» **Work task**
Please find how many lines of the data contain the string "Personalization", and respond with that number only.

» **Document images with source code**

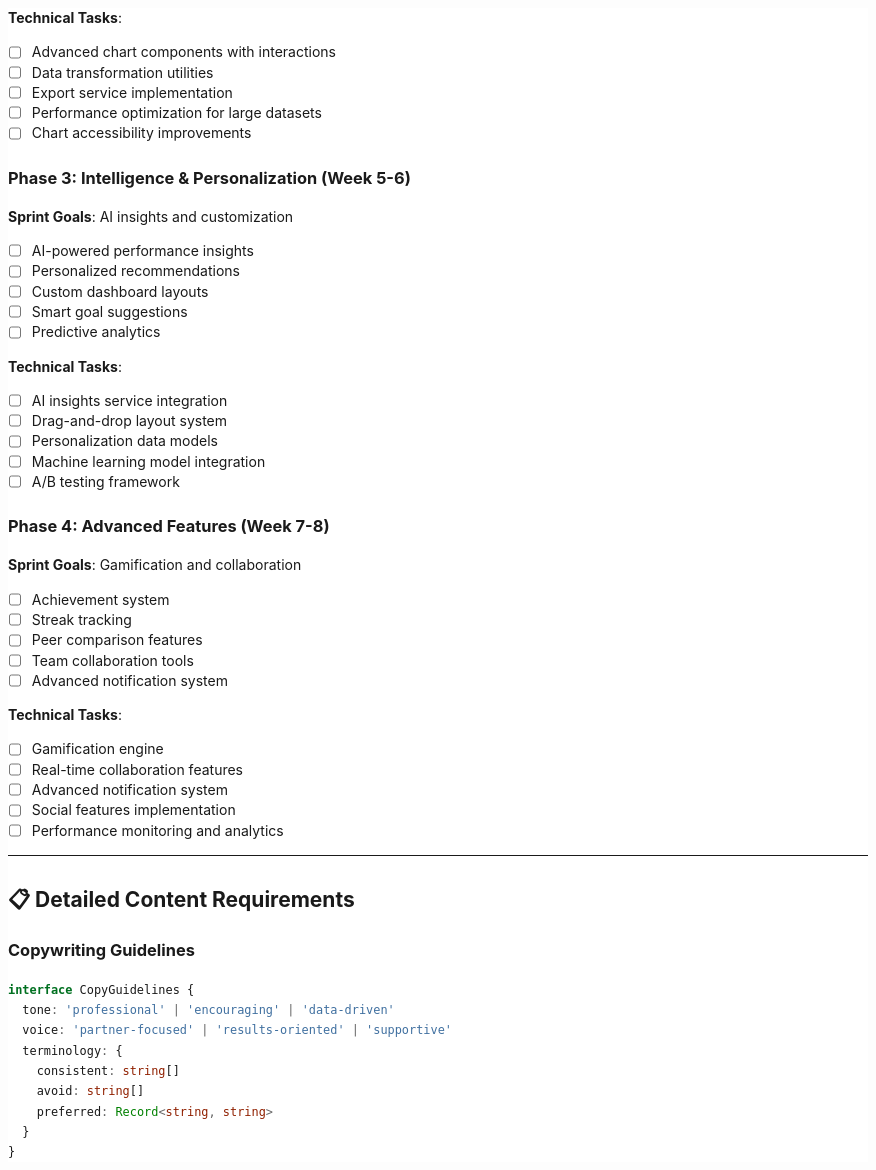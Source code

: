 **Technical Tasks**:
- [ ] Advanced chart components with interactions
- [ ] Data transformation utilities
- [ ] Export service implementation
- [ ] Performance optimization for large datasets
- [ ] Chart accessibility improvements

### **Phase 3: Intelligence & Personalization (Week 5-6)**
**Sprint Goals**: AI insights and customization
- [ ] AI-powered performance insights
- [ ] Personalized recommendations
- [ ] Custom dashboard layouts
- [ ] Smart goal suggestions
- [ ] Predictive analytics

**Technical Tasks**:
- [ ] AI insights service integration
- [ ] Drag-and-drop layout system
- [ ] Personalization data models
- [ ] Machine learning model integration
- [ ] A/B testing framework

### **Phase 4: Advanced Features (Week 7-8)**
**Sprint Goals**: Gamification and collaboration
- [ ] Achievement system
- [ ] Streak tracking
- [ ] Peer comparison features
- [ ] Team collaboration tools
- [ ] Advanced notification system

**Technical Tasks**:
- [ ] Gamification engine
- [ ] Real-time collaboration features
- [ ] Advanced notification system
- [ ] Social features implementation
- [ ] Performance monitoring and analytics

---

## 📋 **Detailed Content Requirements**

### **Copywriting Guidelines**
```typescript
interface CopyGuidelines {
  tone: 'professional' | 'encouraging' | 'data-driven'
  voice: 'partner-focused' | 'results-oriented' | 'supportive'
  terminology: {
    consistent: string[]
    avoid: string[]
    preferred: Record<string, string>
  }
}
```
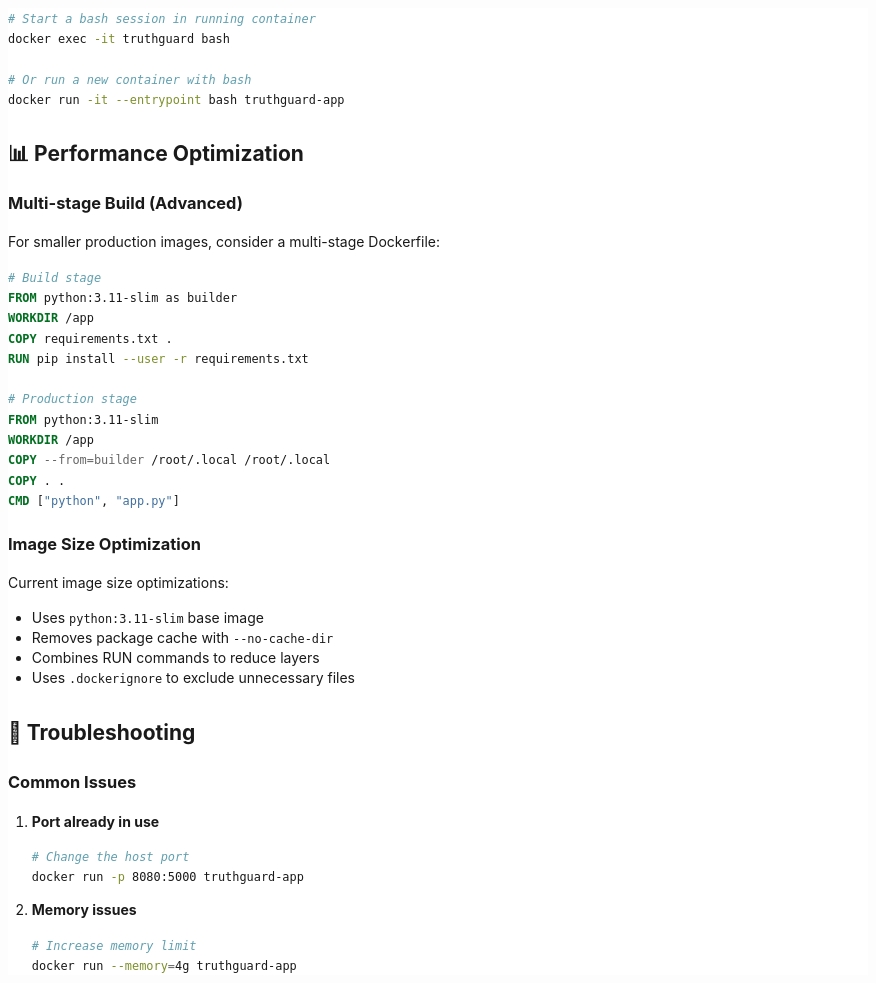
 ```bash
# Start a bash session in running container
docker exec -it truthguard bash

# Or run a new container with bash
docker run -it --entrypoint bash truthguard-app
```

## 📊 Performance Optimization

### Multi-stage Build (Advanced)

For smaller production images, consider a multi-stage Dockerfile:

```dockerfile
# Build stage
FROM python:3.11-slim as builder
WORKDIR /app
COPY requirements.txt .
RUN pip install --user -r requirements.txt

# Production stage
FROM python:3.11-slim
WORKDIR /app
COPY --from=builder /root/.local /root/.local
COPY . .
CMD ["python", "app.py"]
```

### Image Size Optimization

Current image size optimizations:
- Uses `python:3.11-slim` base image
- Removes package cache with `--no-cache-dir`
- Combines RUN commands to reduce layers
- Uses `.dockerignore` to exclude unnecessary files

## 🚨 Troubleshooting

### Common Issues

1. **Port already in use**
   ```bash
   # Change the host port
   docker run -p 8080:5000 truthguard-app
   ```

2. **Memory issues**
   ```bash
   # Increase memory limit
   docker run --memory=4g truthguard-app
   ```
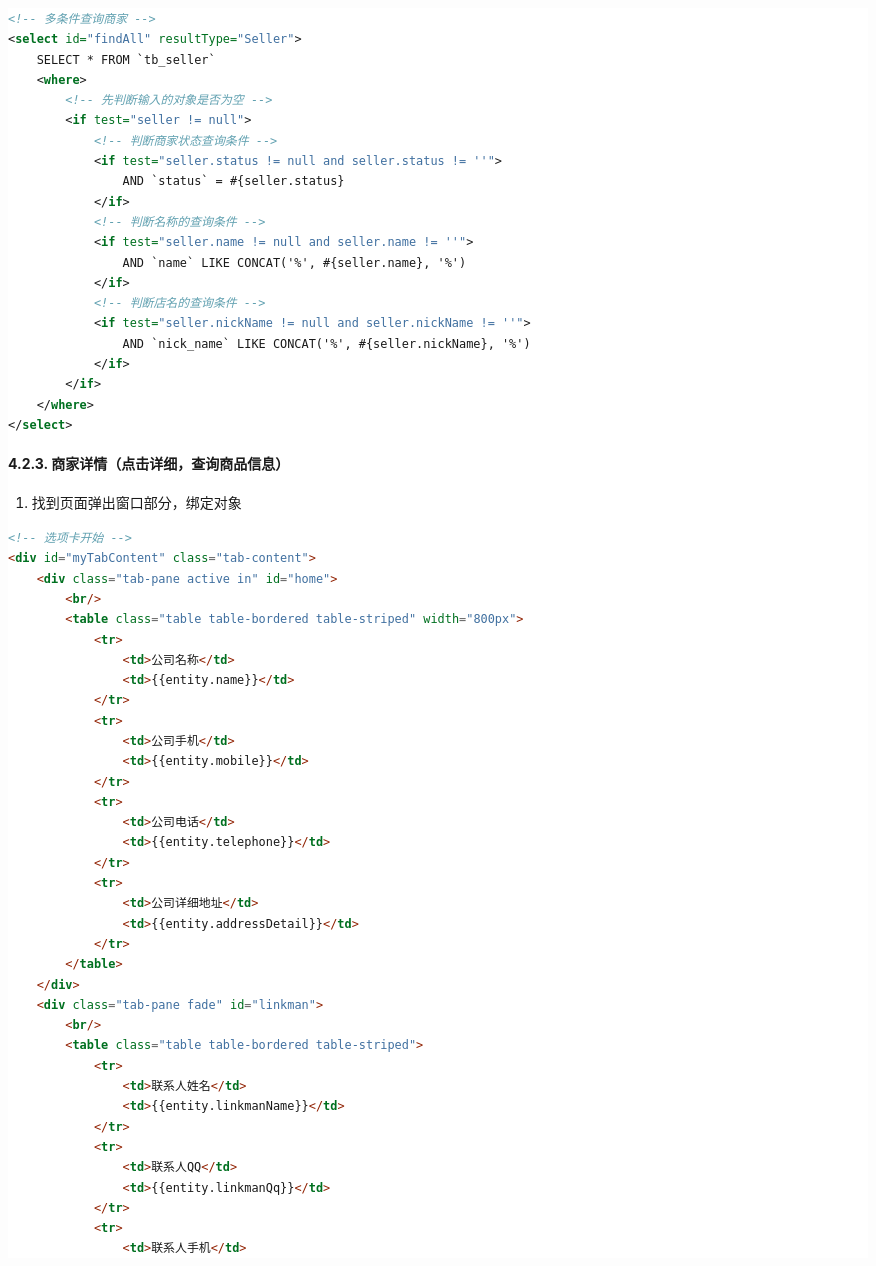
 ```xml
<!-- 多条件查询商家 -->
<select id="findAll" resultType="Seller">
    SELECT * FROM `tb_seller`
    <where>
        <!-- 先判断输入的对象是否为空 -->
        <if test="seller != null">
            <!-- 判断商家状态查询条件 -->
            <if test="seller.status != null and seller.status != ''">
                AND `status` = #{seller.status}
            </if>
            <!-- 判断名称的查询条件 -->
            <if test="seller.name != null and seller.name != ''">
                AND `name` LIKE CONCAT('%', #{seller.name}, '%')
            </if>
            <!-- 判断店名的查询条件 -->
            <if test="seller.nickName != null and seller.nickName != ''">
                AND `nick_name` LIKE CONCAT('%', #{seller.nickName}, '%')
            </if>
        </if>
    </where>
</select>
```

#### 4.2.3. 商家详情（点击详细，查询商品信息）

1. 找到页面弹出窗口部分，绑定对象

```html
<!-- 选项卡开始 -->
<div id="myTabContent" class="tab-content">
	<div class="tab-pane active in" id="home">
		<br/>
		<table class="table table-bordered table-striped" width="800px">
			<tr>
				<td>公司名称</td>
				<td>{{entity.name}}</td>
			</tr>
			<tr>
				<td>公司手机</td>
				<td>{{entity.mobile}}</td>
			</tr>
			<tr>
				<td>公司电话</td>
				<td>{{entity.telephone}}</td>
			</tr>
			<tr>
				<td>公司详细地址</td>
				<td>{{entity.addressDetail}}</td>
			</tr>
		</table>
	</div>
	<div class="tab-pane fade" id="linkman">
		<br/>
		<table class="table table-bordered table-striped">
			<tr>
				<td>联系人姓名</td>
				<td>{{entity.linkmanName}}</td>
			</tr>
			<tr>
				<td>联系人QQ</td>
				<td>{{entity.linkmanQq}}</td>
			</tr>
			<tr>
				<td>联系人手机</td>
```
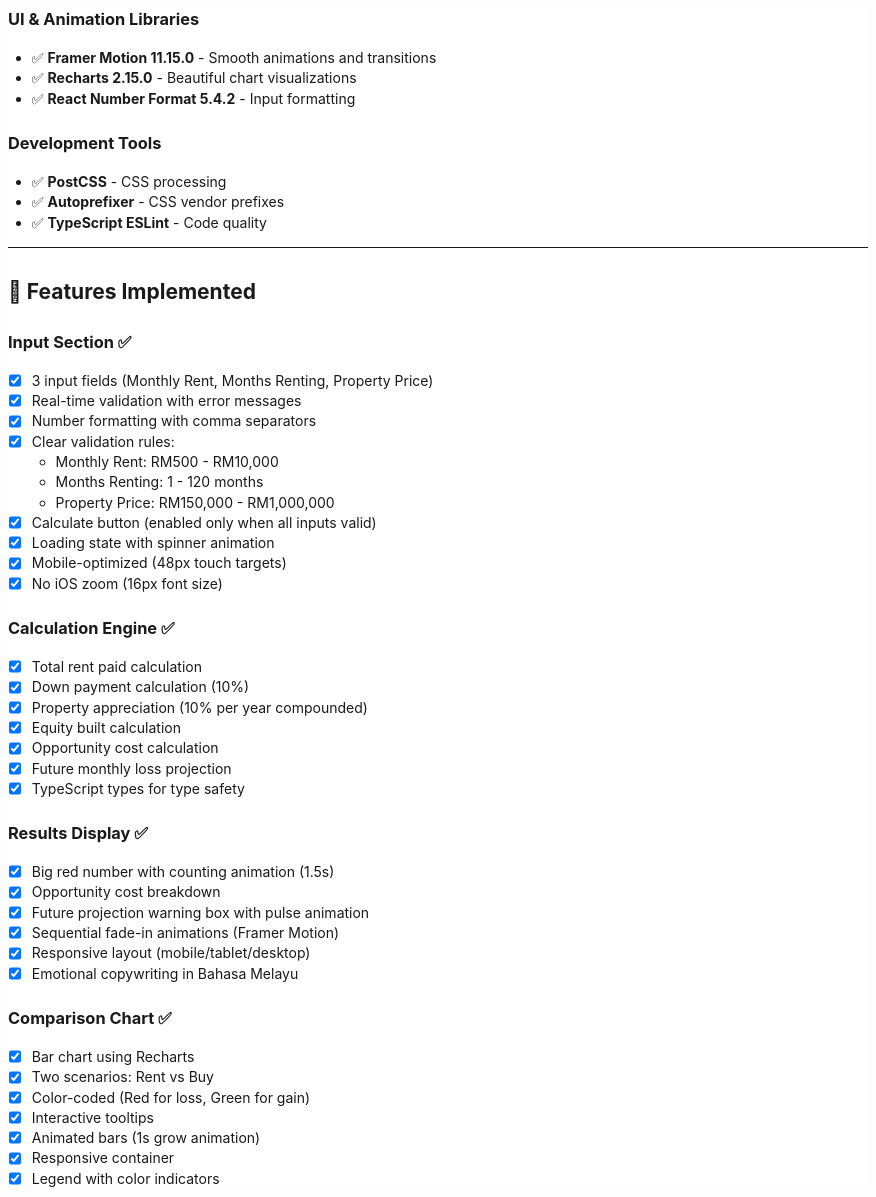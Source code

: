 ### UI & Animation Libraries
- ✅ **Framer Motion 11.15.0** - Smooth animations and transitions
- ✅ **Recharts 2.15.0** - Beautiful chart visualizations
- ✅ **React Number Format 5.4.2** - Input formatting

### Development Tools
- ✅ **PostCSS** - CSS processing
- ✅ **Autoprefixer** - CSS vendor prefixes
- ✅ **TypeScript ESLint** - Code quality

---

## 🎯 Features Implemented

### Input Section ✅
- [x] 3 input fields (Monthly Rent, Months Renting, Property Price)
- [x] Real-time validation with error messages
- [x] Number formatting with comma separators
- [x] Clear validation rules:
  - Monthly Rent: RM500 - RM10,000
  - Months Renting: 1 - 120 months
  - Property Price: RM150,000 - RM1,000,000
- [x] Calculate button (enabled only when all inputs valid)
- [x] Loading state with spinner animation
- [x] Mobile-optimized (48px touch targets)
- [x] No iOS zoom (16px font size)

### Calculation Engine ✅
- [x] Total rent paid calculation
- [x] Down payment calculation (10%)
- [x] Property appreciation (10% per year compounded)
- [x] Equity built calculation
- [x] Opportunity cost calculation
- [x] Future monthly loss projection
- [x] TypeScript types for type safety

### Results Display ✅
- [x] Big red number with counting animation (1.5s)
- [x] Opportunity cost breakdown
- [x] Future projection warning box with pulse animation
- [x] Sequential fade-in animations (Framer Motion)
- [x] Responsive layout (mobile/tablet/desktop)
- [x] Emotional copywriting in Bahasa Melayu

### Comparison Chart ✅
- [x] Bar chart using Recharts
- [x] Two scenarios: Rent vs Buy
- [x] Color-coded (Red for loss, Green for gain)
- [x] Interactive tooltips
- [x] Animated bars (1s grow animation)
- [x] Responsive container
- [x] Legend with color indicators
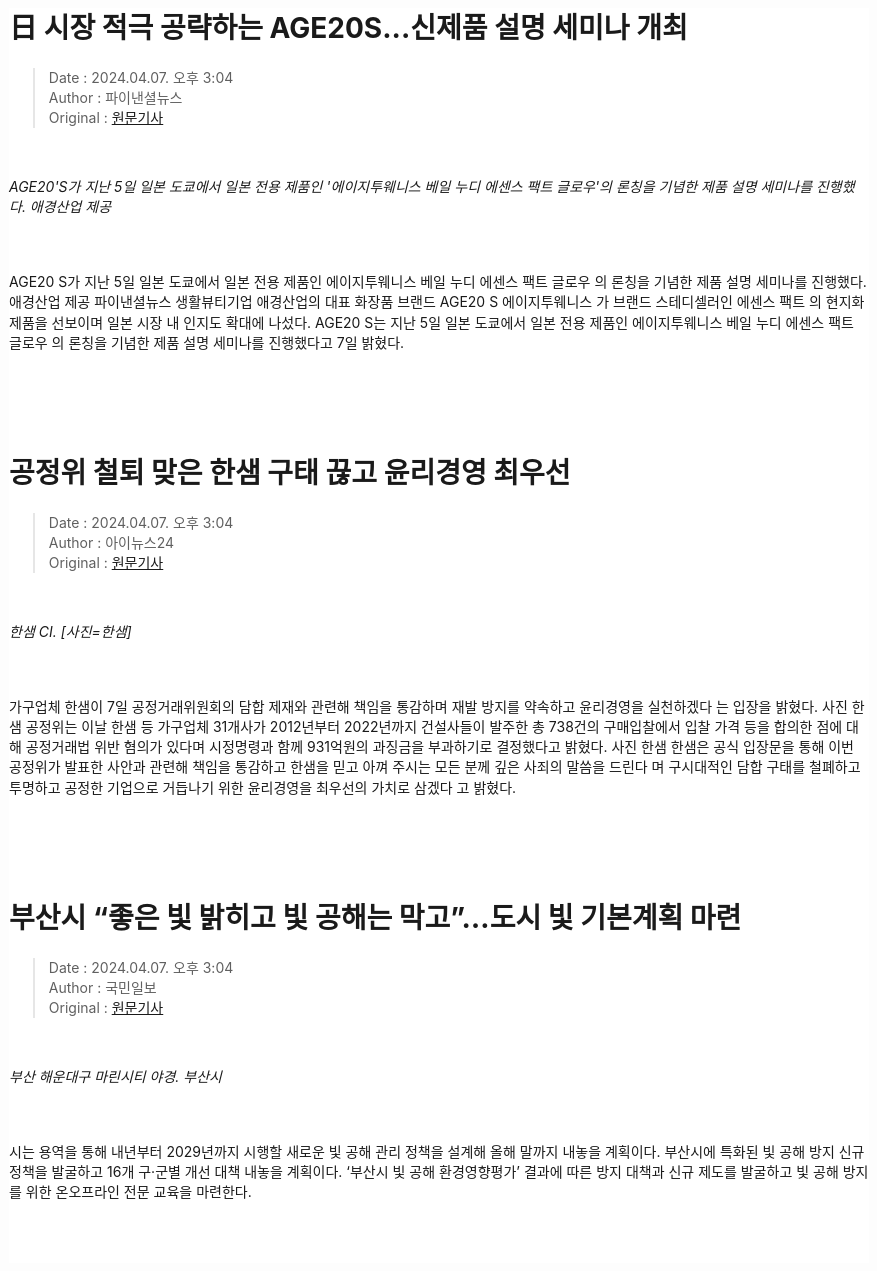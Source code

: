   
# 日 시장 적극 공략하는 AGE20S...신제품 설명 세미나 개최  
  
> Date : 2024.04.07. 오후 3:04  
> Author : 파이낸셜뉴스  
> Original : [원문기사](https://n.news.naver.com/mnews/article/014/0005167911?sid=101)  
<br/>  
  
<img alt="" class="_LAZY_LOADING _LAZY_LOADING_INIT_HIDE" src="https://imgnews.pstatic.net/image/014/2024/04/07/0005167911_001_20240407150403763.jpg?type=w647" id="img1" style="display: none;"></img><em class="img_desc">AGE20'S가 지난 5일 일본 도쿄에서 일본 전용 제품인 '에이지투웨니스 베일 누디 에센스 팩트 글로우'의 론칭을 기념한 제품 설명 세미나를 진행했다. 애경산업 제공</em>  
<br/><br/>  
  
AGE20 S가 지난 5일 일본 도쿄에서 일본 전용 제품인 에이지투웨니스 베일 누디 에센스 팩트 글로우 의 론칭을 기념한 제품 설명 세미나를 진행했다.
애경산업 제공 파이낸셜뉴스 생활뷰티기업 애경산업의 대표 화장품 브랜드 AGE20 S 에이지투웨니스 가 브랜드 스테디셀러인 에센스 팩트 의 현지화 제품을 선보이며 일본 시장 내 인지도 확대에 나섰다.
AGE20 S는 지난 5일 일본 도쿄에서 일본 전용 제품인 에이지투웨니스 베일 누디 에센스 팩트 글로우 의 론칭을 기념한 제품 설명 세미나를 진행했다고 7일 밝혔다.  
<br/><br/><br/>  

  
# 공정위 철퇴 맞은 한샘 구태 끊고 윤리경영 최우선  
  
> Date : 2024.04.07. 오후 3:04  
> Author : 아이뉴스24  
> Original : [원문기사](https://n.news.naver.com/mnews/article/031/0000826557?sid=101)  
<br/>  
  
<img alt="" class="_LAZY_LOADING _LAZY_LOADING_INIT_HIDE" src="https://imgnews.pstatic.net/image/031/2024/04/07/0000826557_001_20240407150403166.jpg?type=w647" id="img1" style="display: none;"></img><em class="img_desc">한샘 CI. [사진=한샘]</em>  
<br/><br/>  
  
가구업체 한샘이 7일 공정거래위원회의 담합 제재와 관련해 책임을 통감하며 재발 방지를 약속하고 윤리경영을 실천하겠다 는 입장을 밝혔다.
사진 한샘 공정위는 이날 한샘 등 가구업체 31개사가 2012년부터 2022년까지 건설사들이 발주한 총 738건의 구매입찰에서 입찰 가격 등을 합의한 점에 대해 공정거래법 위반 혐의가 있다며 시정명령과 함께 931억원의 과징금을 부과하기로 결정했다고 밝혔다.
사진 한샘 한샘은 공식 입장문을 통해 이번 공정위가 발표한 사안과 관련해 책임을 통감하고 한샘을 믿고 아껴 주시는 모든 분께 깊은 사죄의 말씀을 드린다 며 구시대적인 담합 구태를 철폐하고 투명하고 공정한 기업으로 거듭나기 위한 윤리경영을 최우선의 가치로 삼겠다 고 밝혔다.  
<br/><br/><br/>  

  
# 부산시 “좋은 빛 밝히고 빛 공해는 막고”…도시 빛 기본계획 마련  
  
> Date : 2024.04.07. 오후 3:04  
> Author : 국민일보  
> Original : [원문기사](https://n.news.naver.com/mnews/article/005/0001686710?sid=101)  
<br/>  
  
<img alt="" class="_LAZY_LOADING _LAZY_LOADING_INIT_HIDE" src="https://imgnews.pstatic.net/image/005/2024/04/07/2024040715010497253_1712469664_0019973662_20240407150401573.jpeg?type=w647" id="img1" style="display: none;"></img><em class="img_desc">부산 해운대구 마린시티 야경. 부산시 </em>  
<br/><br/>  
  
시는 용역을 통해 내년부터 2029년까지 시행할 새로운 빛 공해 관리 정책을 설계해 올해 말까지 내놓을 계획이다.
부산시에 특화된 빛 공해 방지 신규 정책을 발굴하고 16개 구·군별 개선 대책 내놓을 계획이다.
‘부산시 빛 공해 환경영향평가’ 결과에 따른 방지 대책과 신규 제도를 발굴하고 빛 공해 방지를 위한 온오프라인 전문 교육을 마련한다.  
<br/><br/><br/>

» **Solution**
2